= Aim of the exercise =
Within the material below, find each line bearing the word "textual" and present it.

|---|

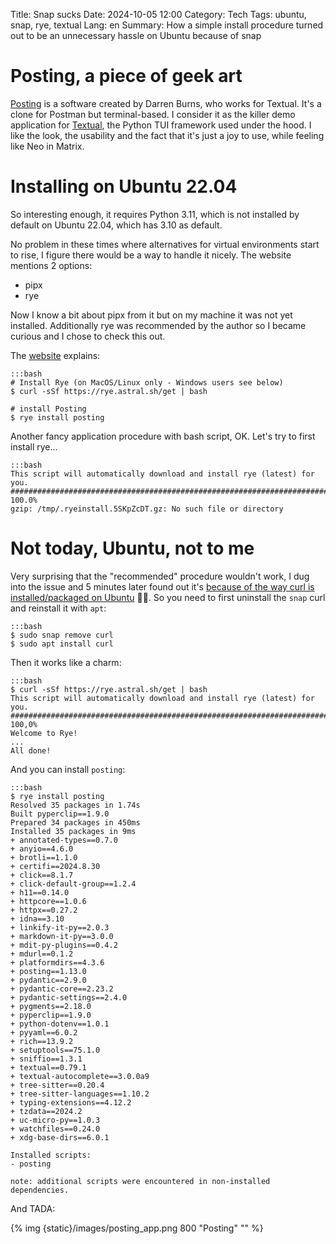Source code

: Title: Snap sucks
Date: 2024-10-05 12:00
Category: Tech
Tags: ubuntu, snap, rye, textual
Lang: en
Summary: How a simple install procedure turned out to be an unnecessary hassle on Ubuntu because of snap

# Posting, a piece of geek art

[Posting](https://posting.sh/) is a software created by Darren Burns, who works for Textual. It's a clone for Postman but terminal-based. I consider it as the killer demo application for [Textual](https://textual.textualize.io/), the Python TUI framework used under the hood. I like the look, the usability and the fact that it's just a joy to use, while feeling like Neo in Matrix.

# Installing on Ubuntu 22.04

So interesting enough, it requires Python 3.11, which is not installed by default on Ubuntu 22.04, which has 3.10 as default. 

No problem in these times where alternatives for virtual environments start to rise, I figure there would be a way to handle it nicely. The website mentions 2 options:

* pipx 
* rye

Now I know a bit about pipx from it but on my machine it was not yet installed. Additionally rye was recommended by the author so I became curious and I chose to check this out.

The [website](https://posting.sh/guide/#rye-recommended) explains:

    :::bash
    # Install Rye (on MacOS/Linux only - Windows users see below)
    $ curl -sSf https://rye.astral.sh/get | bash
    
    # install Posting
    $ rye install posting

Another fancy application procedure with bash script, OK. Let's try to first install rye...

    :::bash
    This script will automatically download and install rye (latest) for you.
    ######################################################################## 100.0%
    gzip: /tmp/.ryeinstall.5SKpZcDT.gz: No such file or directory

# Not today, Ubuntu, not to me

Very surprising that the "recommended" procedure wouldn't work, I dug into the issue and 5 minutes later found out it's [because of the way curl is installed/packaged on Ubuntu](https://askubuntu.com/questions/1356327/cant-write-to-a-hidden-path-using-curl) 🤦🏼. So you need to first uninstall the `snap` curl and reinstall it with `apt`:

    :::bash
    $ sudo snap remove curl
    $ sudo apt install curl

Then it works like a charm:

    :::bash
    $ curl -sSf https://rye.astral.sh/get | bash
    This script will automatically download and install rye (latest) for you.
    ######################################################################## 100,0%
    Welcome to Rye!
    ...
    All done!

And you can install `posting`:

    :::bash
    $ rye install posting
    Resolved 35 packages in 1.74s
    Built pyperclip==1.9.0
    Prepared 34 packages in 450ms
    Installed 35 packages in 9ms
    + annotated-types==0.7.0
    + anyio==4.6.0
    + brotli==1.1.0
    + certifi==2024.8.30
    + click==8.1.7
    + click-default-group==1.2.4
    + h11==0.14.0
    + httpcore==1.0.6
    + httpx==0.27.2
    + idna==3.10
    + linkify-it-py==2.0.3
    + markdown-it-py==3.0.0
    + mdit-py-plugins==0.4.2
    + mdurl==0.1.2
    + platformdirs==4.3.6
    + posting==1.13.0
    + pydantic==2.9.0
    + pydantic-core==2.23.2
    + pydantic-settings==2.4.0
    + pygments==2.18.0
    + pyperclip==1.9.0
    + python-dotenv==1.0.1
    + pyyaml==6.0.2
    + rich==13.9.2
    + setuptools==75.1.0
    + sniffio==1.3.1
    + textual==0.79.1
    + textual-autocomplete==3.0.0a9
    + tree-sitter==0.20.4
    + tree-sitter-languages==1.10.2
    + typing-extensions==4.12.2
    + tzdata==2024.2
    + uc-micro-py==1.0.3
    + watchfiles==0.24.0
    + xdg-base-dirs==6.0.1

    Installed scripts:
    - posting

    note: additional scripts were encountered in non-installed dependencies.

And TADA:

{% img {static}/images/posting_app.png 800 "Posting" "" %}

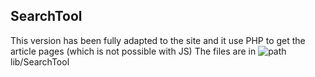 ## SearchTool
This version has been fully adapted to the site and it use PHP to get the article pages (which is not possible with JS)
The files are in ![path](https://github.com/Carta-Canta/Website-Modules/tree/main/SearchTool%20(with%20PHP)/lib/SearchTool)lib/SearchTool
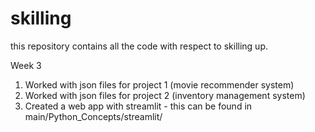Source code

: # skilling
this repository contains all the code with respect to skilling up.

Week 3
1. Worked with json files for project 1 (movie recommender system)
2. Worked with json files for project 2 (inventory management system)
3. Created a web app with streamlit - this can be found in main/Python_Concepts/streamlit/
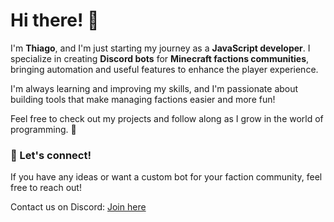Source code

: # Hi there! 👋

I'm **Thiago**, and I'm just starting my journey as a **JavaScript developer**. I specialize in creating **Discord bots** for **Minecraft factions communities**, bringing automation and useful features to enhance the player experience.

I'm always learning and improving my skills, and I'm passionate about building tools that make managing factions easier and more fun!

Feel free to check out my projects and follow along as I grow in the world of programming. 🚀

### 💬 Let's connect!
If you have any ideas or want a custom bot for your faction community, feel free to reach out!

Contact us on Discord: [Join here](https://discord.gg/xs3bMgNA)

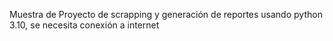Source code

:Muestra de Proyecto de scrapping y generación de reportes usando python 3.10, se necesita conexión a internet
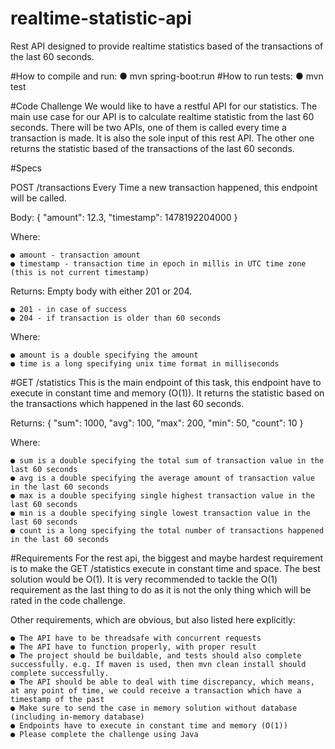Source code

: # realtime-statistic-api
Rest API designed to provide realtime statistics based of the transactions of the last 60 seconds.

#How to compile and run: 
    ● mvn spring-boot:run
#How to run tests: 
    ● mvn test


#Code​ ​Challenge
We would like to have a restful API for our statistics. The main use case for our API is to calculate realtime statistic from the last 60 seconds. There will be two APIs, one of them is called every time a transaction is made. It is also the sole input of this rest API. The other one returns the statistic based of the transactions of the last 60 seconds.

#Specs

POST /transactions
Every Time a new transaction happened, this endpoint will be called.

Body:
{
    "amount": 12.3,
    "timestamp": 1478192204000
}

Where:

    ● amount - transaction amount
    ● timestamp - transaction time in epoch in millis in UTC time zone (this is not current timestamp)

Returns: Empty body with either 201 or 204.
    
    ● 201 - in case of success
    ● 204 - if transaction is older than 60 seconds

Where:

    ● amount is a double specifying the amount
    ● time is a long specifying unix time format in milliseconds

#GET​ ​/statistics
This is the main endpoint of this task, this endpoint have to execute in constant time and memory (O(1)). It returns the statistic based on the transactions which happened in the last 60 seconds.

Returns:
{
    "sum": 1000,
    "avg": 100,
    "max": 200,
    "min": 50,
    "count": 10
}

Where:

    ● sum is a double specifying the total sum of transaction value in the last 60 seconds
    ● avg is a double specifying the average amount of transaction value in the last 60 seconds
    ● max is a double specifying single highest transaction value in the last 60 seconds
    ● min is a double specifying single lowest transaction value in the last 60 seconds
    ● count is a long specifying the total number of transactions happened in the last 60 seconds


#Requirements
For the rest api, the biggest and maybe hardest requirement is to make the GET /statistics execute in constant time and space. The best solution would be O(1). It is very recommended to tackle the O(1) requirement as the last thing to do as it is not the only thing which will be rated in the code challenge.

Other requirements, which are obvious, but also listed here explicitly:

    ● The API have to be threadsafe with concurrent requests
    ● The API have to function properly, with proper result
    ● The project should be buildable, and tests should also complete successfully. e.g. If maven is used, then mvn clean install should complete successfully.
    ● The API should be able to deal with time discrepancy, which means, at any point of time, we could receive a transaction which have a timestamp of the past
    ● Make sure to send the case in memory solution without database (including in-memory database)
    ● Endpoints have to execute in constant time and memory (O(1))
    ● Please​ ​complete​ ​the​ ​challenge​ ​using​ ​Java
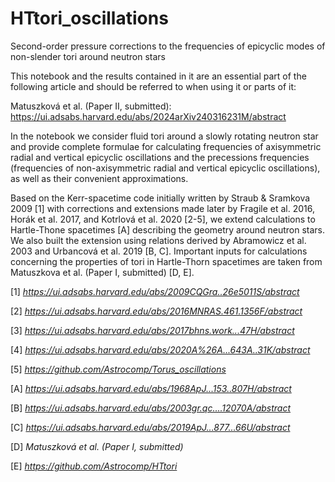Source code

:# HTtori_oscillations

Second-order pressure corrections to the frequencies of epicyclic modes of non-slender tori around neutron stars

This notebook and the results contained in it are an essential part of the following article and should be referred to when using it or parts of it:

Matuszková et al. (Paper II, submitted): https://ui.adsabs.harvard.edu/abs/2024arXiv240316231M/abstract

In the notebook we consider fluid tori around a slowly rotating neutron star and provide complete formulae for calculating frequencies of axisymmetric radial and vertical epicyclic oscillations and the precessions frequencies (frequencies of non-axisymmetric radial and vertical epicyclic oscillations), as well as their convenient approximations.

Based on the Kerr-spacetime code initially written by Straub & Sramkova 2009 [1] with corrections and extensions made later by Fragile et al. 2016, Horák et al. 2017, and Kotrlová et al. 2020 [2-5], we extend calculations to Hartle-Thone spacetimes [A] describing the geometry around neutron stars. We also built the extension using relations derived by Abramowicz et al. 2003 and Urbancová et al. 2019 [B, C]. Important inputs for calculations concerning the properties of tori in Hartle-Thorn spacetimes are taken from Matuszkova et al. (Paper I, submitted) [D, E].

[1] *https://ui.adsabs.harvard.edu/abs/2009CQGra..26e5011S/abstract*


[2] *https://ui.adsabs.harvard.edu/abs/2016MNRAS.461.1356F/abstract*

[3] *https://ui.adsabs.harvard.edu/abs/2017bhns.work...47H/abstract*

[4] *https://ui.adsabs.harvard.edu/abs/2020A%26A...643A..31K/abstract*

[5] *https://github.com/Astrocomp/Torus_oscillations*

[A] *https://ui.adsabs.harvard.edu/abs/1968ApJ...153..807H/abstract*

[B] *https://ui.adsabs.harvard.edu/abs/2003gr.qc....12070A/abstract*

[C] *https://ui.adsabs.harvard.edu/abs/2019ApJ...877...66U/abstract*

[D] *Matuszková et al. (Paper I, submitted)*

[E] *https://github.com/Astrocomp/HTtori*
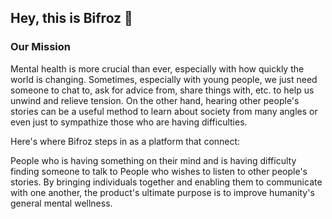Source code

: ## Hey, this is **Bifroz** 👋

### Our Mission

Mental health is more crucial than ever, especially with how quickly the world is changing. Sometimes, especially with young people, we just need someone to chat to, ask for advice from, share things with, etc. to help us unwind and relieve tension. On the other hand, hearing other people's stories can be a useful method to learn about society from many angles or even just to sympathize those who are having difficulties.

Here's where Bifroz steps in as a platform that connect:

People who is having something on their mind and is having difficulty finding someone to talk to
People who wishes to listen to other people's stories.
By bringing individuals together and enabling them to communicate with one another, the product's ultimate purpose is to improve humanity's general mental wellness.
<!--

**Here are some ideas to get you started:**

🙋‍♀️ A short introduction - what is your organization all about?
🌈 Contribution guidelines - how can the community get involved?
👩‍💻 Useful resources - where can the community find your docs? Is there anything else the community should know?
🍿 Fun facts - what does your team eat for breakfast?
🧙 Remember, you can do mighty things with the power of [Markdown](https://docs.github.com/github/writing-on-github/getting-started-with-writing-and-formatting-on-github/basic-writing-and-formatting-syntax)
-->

|---|

= Solved exercise =
Tags: ubuntu, snap, rye, textual
[Posting](https://posting.sh/) is a software created by Darren Burns, who works for Textual. It's a clone for Postman but terminal-based. I consider it as the killer demo application for [Textual](https://textual.textualize.io/), the Python TUI framework used under the hood. I like the look, the usability and the fact that it's just a joy to use, while feeling like Neo in Matrix.
    + textual==0.79.1
    + textual-autocomplete==3.0.0a9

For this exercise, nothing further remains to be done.